╭─ LISTED RECORDS

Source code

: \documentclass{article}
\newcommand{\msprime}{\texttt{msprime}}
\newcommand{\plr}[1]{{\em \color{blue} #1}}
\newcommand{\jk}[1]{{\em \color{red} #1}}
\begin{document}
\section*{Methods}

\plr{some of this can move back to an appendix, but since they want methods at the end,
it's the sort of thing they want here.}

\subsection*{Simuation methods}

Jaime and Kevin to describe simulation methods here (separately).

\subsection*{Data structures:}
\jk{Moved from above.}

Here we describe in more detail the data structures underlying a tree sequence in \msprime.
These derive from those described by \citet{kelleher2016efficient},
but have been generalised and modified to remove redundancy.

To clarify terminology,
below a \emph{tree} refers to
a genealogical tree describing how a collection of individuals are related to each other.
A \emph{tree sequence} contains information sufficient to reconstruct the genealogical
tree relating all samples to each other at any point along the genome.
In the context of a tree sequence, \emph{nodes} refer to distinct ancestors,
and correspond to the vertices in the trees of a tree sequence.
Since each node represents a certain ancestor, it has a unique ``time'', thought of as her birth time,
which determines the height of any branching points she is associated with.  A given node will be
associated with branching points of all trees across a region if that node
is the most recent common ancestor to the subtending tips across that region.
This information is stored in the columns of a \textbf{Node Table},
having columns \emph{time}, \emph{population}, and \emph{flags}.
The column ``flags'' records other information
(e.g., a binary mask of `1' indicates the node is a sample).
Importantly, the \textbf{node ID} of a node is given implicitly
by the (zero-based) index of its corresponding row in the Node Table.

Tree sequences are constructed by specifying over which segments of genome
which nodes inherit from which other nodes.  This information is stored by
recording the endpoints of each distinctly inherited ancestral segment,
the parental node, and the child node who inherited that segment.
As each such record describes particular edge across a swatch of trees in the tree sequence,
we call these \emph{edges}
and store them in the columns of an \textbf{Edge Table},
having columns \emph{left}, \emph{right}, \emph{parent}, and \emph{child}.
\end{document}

╰─

WORK REQUEST: Of the entries above, repeat exactly the lines from the line with "associated with branching" through the line with "records other information", both of them included.

ANSWER SECTION:
associated with branching points of all trees across a region if that node
is the most recent common ancestor to the subtending tips across that region.
This information is stored in the columns of a \textbf{Node Table},
having columns \emph{time}, \emph{population}, and \emph{flags}.
The column ``flags'' records other information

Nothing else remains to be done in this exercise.